The prime numbers $p$ give these ones:
When $p\equiv 1\pmod 8$, then $p^{2z}\equiv 1\pmod 8$ and $p^{2z+1}\equiv 1\pmod 8$.
When $p\equiv 3\pmod 8$, then $p^{2z}\equiv 1\pmod 8$ and $p^{2z+1}\equiv 3\pmod 8$.
When $p\equiv 5\pmod 8$, then $p^{2z}\equiv 1\pmod 8$ and $p^{2z+1}\equiv 5\pmod 8$.
When $p\equiv 7\pmod 8$, then $p^{2z}\equiv 1\pmod 8$ and $p^{2z+1}\equiv 7\pmod 8$.
Where $z\in\mathbb N\cup \{0\}$. We have to prove that $p\equiv 7\pmod 8$.
And another observation is that we could mark $p$ as either $3c+1$ or $3c+2$, where $c\in\mathbb N\cup\{0\}$ (we have to use the fact that $p>3$ somehow anyway). Thanks.
And I've given a tag "diophantine-equations" to this question because this seems a bit related to them. Feel free to disagree.
When $p\equiv 1\mod 8$, we now that $P=p^k+p^l+p^m\equiv 1+1+1\equiv 3\not \equiv 1\mod 8$. When $p\equiv 5\mod 8$, we get $P\equiv 1+1+1\equiv 3\not\equiv 1\mod4$, so this won't work either.

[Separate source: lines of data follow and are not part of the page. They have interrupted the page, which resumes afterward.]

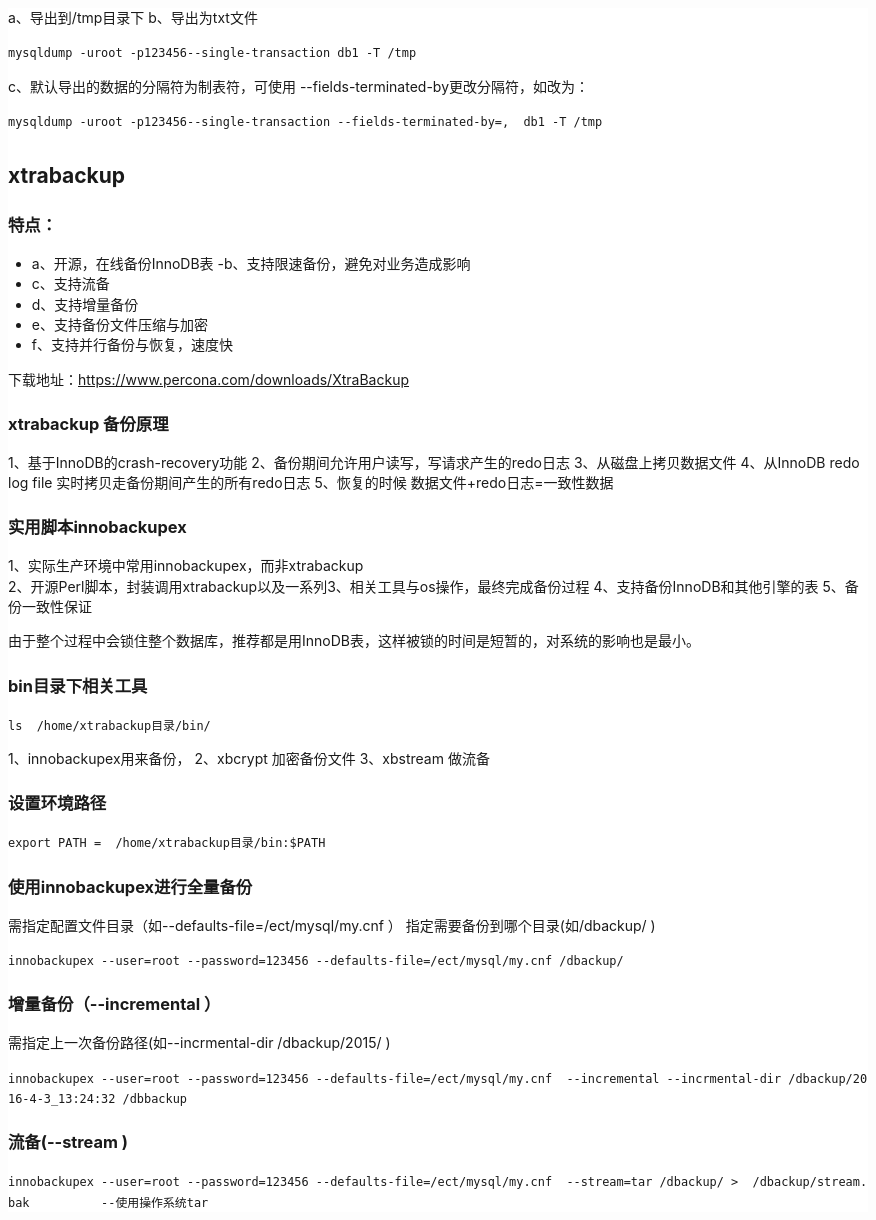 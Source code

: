 a、导出到/tmp目录下
b、导出为txt文件
```
mysqldump -uroot -p123456--single-transaction db1 -T /tmp
```
c、默认导出的数据的分隔符为制表符，可使用 --fields-terminated-by更改分隔符，如改为：
```
mysqldump -uroot -p123456--single-transaction --fields-terminated-by=,  db1 -T /tmp
```

## xtrabackup
### 特点：
- a、开源，在线备份InnoDB表
 -b、支持限速备份，避免对业务造成影响
- c、支持流备
- d、支持增量备份
- e、支持备份文件压缩与加密
- f、支持并行备份与恢复，速度快

下载地址：https://www.percona.com/downloads/XtraBackup

### xtrabackup 备份原理
1、基于InnoDB的crash-recovery功能
2、备份期间允许用户读写，写请求产生的redo日志
3、从磁盘上拷贝数据文件
4、从InnoDB redo log file 实时拷贝走备份期间产生的所有redo日志
5、恢复的时候 数据文件+redo日志=一致性数据

### 实用脚本innobackupex
1、实际生产环境中常用innobackupex，而非xtrabackup     
2、开源Perl脚本，封装调用xtrabackup以及一系列3、相关工具与os操作，最终完成备份过程
4、支持备份InnoDB和其他引擎的表
5、备份一致性保证

由于整个过程中会锁住整个数据库，推荐都是用InnoDB表，这样被锁的时间是短暂的，对系统的影响也是最小。
### bin目录下相关工具
```
ls  /home/xtrabackup目录/bin/
```
1、innobackupex用来备份，
2、xbcrypt 加密备份文件
3、xbstream 做流备

### 设置环境路径
```
export PATH =  /home/xtrabackup目录/bin:$PATH
```

### 使用innobackupex进行全量备份
需指定配置文件目录（如--defaults-file=/ect/mysql/my.cnf ）  指定需要备份到哪个目录(如/dbackup/ )
```
innobackupex --user=root --password=123456 --defaults-file=/ect/mysql/my.cnf /dbackup/
```
### 增量备份（--incremental ）
需指定上一次备份路径(如--incrmental-dir /dbackup/2015/ )
```
innobackupex --user=root --password=123456 --defaults-file=/ect/mysql/my.cnf  --incremental --incrmental-dir /dbackup/2016-4-3_13:24:32 /dbbackup
```
### 流备(--stream )
```
innobackupex --user=root --password=123456 --defaults-file=/ect/mysql/my.cnf  --stream=tar /dbackup/ >  /dbackup/stream.bak          --使用操作系统tar
```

When $p\equiv 3\mod 8$, we get $3+3+3\equiv 1\mod 8$ (and the other possibilities won't work), so the only case we still have to shoot is $k\equiv l\equiv m\equiv 1\mod 2$ with $p\equiv 3\mod 8$.
Now, we know $p|n$, so $p^2|n^2$, so $p^2|P$, so $k,l,m\geq 2$ (because $p>3$). Thus $k,l,m\geq 3$, because they are odd. Now, we get $p^3|n^2$, so $p^2|n$, so $p^4|n^2$. Thus, $k,l,m\geq 5$. This will continue forever, so there aren't any solutions in this case. The only remaining case is what you have to prove, so we are done.